[Data provided]
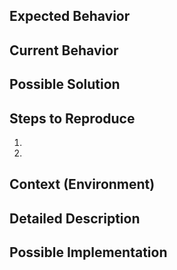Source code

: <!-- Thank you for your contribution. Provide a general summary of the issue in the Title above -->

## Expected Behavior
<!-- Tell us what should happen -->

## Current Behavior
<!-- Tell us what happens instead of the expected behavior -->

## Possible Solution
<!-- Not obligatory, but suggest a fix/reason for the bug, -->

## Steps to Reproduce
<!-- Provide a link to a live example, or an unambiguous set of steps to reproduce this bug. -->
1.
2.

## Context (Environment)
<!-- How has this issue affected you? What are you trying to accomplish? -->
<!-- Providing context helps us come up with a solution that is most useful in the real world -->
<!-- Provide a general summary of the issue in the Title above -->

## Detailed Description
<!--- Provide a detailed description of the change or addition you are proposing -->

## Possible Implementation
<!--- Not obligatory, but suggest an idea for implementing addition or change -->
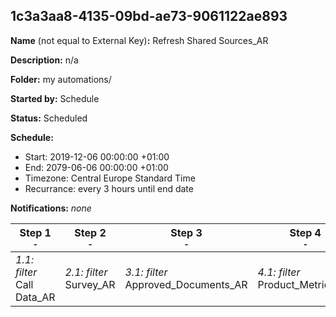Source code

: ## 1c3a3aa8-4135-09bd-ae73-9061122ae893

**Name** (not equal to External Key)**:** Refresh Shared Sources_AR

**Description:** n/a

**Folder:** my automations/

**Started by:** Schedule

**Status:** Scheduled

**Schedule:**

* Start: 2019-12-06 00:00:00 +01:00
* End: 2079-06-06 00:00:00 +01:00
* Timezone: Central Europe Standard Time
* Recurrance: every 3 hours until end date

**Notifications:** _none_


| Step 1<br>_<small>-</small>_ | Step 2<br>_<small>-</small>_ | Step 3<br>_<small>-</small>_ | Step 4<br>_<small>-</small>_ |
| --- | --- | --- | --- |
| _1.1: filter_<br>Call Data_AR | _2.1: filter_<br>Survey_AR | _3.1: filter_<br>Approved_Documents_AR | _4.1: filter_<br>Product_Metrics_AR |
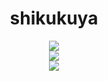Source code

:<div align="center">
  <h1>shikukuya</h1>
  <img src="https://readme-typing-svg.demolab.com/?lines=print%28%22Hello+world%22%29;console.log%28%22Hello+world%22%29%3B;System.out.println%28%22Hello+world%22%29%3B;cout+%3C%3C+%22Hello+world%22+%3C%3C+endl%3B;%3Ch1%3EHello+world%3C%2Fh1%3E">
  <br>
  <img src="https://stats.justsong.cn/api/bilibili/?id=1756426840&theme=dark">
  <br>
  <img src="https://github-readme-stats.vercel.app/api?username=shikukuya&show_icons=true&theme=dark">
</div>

[Task goal]
Once the line with "<!--- Not obligatory, but" has been found above, output that line and every later line exactly, stopping after the line with "filter_<br>Call Data_AR |", and omit the pictures.

[Task output]
<!--- Not obligatory, but suggest an idea for implementing addition or change -->
Source code

: ## 1c3a3aa8-4135-09bd-ae73-9061122ae893

**Name** (not equal to External Key)**:** Refresh Shared Sources_AR

**Description:** n/a

**Folder:** my automations/

**Started by:** Schedule

**Status:** Scheduled

**Schedule:**

* Start: 2019-12-06 00:00:00 +01:00
* End: 2079-06-06 00:00:00 +01:00
* Timezone: Central Europe Standard Time
* Recurrance: every 3 hours until end date

**Notifications:** _none_


| Step 1<br>_<small>-</small>_ | Step 2<br>_<small>-</small>_ | Step 3<br>_<small>-</small>_ | Step 4<br>_<small>-</small>_ |
| --- | --- | --- | --- |
| _1.1: filter_<br>Call Data_AR | _2.1: filter_<br>Survey_AR | _3.1: filter_<br>Approved_Documents_AR | _4.1: filter_<br>Product_Metrics_AR |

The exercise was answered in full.